TO DO =>
How do the lines below between the ones holding "po eliminacji Gaussa otrzymujemy" and "Rozwiązywanie wielu RHS.", inclusive, read? Give them again exactly, with no other lines.

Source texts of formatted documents
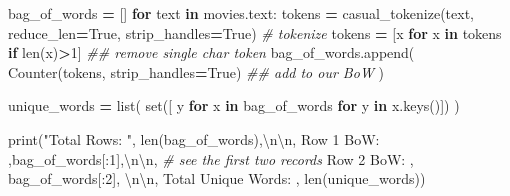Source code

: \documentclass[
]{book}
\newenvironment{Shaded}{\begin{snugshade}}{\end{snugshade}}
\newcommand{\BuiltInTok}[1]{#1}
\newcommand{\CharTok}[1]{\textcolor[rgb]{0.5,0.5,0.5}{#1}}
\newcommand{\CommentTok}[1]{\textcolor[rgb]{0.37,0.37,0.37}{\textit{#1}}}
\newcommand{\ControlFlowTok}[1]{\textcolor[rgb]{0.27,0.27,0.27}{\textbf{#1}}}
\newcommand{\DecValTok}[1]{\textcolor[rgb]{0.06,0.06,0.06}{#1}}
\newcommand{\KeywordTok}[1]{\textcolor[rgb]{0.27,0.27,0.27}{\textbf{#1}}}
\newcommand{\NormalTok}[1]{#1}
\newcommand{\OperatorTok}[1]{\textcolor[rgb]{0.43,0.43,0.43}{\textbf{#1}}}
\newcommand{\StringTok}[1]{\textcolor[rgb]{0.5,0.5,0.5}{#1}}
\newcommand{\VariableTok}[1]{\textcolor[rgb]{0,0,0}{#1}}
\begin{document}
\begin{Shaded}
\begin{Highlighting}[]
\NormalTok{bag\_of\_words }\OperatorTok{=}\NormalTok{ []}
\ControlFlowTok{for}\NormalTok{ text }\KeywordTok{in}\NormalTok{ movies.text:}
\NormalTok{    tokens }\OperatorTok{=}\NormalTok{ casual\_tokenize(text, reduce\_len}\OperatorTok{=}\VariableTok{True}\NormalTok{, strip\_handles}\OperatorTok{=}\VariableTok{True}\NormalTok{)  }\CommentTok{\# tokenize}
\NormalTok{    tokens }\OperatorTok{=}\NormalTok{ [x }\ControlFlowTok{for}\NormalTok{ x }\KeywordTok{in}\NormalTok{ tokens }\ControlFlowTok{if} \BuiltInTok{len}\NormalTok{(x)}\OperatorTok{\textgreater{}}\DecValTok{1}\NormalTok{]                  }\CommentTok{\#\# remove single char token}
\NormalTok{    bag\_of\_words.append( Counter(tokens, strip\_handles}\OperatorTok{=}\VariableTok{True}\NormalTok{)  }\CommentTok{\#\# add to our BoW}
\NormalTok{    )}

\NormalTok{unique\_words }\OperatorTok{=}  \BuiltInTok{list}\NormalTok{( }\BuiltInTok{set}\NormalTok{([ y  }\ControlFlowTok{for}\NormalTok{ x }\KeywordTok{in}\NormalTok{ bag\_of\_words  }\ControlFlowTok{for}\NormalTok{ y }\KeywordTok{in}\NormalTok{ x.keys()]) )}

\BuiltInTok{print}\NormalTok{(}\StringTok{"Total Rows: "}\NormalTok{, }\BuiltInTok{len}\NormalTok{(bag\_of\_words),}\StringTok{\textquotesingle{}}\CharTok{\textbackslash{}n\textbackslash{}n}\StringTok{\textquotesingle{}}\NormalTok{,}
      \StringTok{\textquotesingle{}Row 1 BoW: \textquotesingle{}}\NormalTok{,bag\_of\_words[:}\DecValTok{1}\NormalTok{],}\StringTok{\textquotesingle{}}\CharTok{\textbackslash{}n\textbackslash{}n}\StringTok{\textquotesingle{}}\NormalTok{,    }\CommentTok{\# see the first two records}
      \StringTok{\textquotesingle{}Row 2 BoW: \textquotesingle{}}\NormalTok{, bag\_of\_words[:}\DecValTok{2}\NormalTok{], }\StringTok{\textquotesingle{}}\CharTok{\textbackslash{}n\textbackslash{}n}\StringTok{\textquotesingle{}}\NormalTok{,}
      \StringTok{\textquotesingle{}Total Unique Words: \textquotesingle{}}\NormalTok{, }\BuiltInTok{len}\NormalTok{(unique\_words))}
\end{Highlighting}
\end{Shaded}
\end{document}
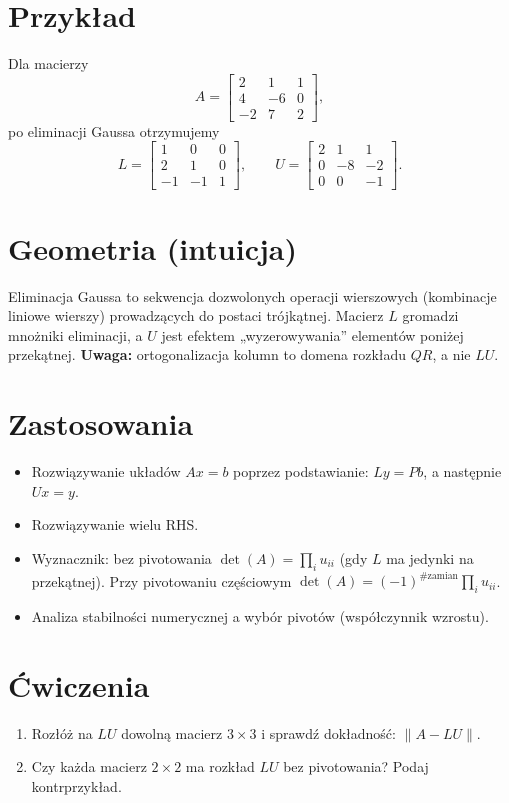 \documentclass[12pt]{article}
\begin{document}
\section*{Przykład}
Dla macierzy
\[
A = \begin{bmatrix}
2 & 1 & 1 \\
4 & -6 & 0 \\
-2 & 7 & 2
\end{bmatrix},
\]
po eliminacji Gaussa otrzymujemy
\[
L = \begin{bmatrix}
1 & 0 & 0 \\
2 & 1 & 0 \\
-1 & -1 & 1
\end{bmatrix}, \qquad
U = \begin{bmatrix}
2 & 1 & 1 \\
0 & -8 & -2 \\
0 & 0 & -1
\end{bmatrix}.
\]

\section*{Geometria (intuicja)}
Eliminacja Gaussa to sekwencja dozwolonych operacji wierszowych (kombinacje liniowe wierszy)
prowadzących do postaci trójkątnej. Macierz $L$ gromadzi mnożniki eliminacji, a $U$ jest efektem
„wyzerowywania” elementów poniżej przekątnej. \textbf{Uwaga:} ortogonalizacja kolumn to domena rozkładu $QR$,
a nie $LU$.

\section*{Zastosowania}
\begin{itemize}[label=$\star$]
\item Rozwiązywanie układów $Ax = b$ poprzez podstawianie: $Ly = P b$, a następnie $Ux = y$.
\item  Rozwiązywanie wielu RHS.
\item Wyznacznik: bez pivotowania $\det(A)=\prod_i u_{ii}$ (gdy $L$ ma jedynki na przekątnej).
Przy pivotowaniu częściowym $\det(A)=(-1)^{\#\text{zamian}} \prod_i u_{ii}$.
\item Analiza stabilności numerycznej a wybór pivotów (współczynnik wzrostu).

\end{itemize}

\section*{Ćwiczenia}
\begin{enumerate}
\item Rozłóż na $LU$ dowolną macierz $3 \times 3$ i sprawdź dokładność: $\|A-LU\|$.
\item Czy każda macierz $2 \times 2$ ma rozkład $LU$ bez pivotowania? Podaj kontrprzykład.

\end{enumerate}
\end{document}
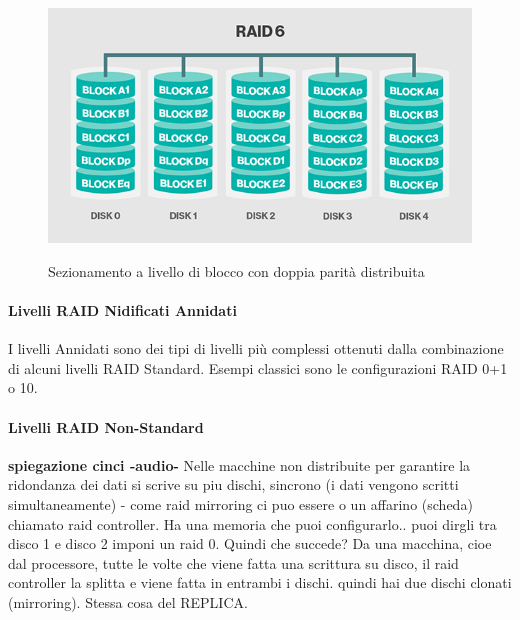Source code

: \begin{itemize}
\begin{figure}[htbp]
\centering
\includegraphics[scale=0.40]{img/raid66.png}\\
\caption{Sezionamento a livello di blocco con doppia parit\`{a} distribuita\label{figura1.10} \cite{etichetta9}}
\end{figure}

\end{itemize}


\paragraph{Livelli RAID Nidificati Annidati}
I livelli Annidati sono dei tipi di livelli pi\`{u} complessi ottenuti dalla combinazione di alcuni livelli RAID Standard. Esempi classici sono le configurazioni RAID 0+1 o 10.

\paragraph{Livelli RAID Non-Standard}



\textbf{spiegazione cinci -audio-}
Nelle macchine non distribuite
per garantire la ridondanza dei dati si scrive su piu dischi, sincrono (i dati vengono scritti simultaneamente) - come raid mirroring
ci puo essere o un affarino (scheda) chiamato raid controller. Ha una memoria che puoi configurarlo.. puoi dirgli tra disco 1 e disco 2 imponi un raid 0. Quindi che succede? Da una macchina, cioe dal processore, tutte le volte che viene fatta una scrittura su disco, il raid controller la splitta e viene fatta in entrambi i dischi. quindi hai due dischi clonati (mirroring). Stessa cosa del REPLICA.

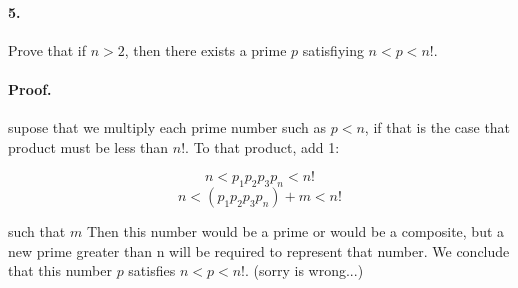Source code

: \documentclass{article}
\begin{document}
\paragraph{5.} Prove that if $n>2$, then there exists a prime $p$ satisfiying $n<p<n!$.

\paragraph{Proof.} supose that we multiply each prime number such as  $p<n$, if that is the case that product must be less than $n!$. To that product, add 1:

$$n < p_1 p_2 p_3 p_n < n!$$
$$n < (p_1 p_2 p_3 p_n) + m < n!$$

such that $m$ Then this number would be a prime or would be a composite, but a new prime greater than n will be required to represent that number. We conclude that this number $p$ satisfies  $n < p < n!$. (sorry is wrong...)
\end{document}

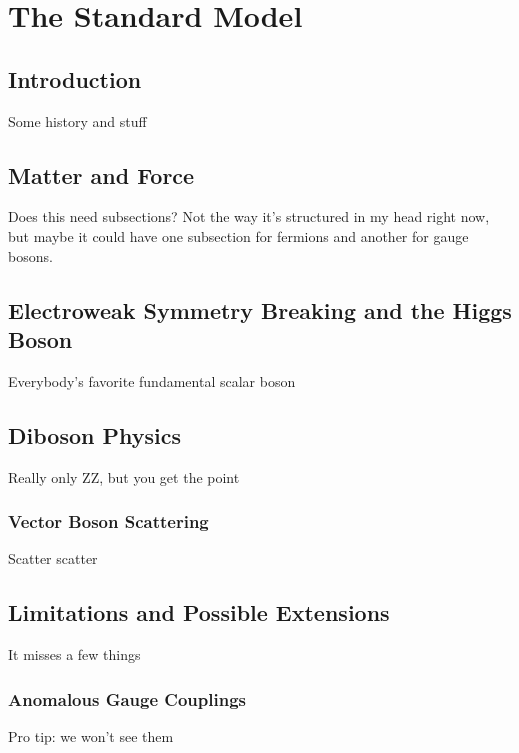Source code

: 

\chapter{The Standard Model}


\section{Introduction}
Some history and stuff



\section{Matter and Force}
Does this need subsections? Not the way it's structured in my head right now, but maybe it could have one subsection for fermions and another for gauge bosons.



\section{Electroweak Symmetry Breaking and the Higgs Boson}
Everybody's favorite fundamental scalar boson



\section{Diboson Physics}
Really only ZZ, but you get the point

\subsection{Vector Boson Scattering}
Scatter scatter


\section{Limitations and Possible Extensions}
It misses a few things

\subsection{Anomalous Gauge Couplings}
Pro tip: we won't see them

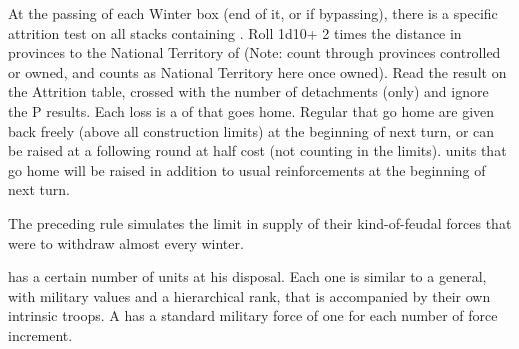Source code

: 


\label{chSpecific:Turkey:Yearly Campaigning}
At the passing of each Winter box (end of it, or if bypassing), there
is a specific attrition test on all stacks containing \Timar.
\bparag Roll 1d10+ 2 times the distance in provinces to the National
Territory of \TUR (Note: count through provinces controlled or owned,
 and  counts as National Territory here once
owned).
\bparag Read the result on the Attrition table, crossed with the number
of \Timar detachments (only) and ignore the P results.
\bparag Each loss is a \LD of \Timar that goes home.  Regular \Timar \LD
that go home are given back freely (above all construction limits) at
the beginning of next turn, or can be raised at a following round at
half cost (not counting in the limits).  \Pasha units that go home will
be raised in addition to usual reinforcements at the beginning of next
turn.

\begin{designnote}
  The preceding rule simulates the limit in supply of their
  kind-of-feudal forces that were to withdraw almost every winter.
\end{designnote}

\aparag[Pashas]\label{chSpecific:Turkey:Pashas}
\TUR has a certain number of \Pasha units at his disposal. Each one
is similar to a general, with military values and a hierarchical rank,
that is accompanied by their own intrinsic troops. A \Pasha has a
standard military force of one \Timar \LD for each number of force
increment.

TASK RESPONSE =>
po eliminacji Gaussa otrzymujemy
\[
L = \begin{bmatrix}
1 & 0 & 0 \\
2 & 1 & 0 \\
-1 & -1 & 1
\end{bmatrix}, \qquad
U = \begin{bmatrix}
2 & 1 & 1 \\
0 & -8 & -2 \\
0 & 0 & -1
\end{bmatrix}.
\]

\section*{Geometria (intuicja)}
Eliminacja Gaussa to sekwencja dozwolonych operacji wierszowych (kombinacje liniowe wierszy)
prowadzących do postaci trójkątnej. Macierz $L$ gromadzi mnożniki eliminacji, a $U$ jest efektem
„wyzerowywania” elementów poniżej przekątnej. \textbf{Uwaga:} ortogonalizacja kolumn to domena rozkładu $QR$,
a nie $LU$.

\section*{Zastosowania}
\begin{itemize}[label=$\star$]
\item Rozwiązywanie układów $Ax = b$ poprzez podstawianie: $Ly = P b$, a następnie $Ux = y$.
\item  Rozwiązywanie wielu RHS.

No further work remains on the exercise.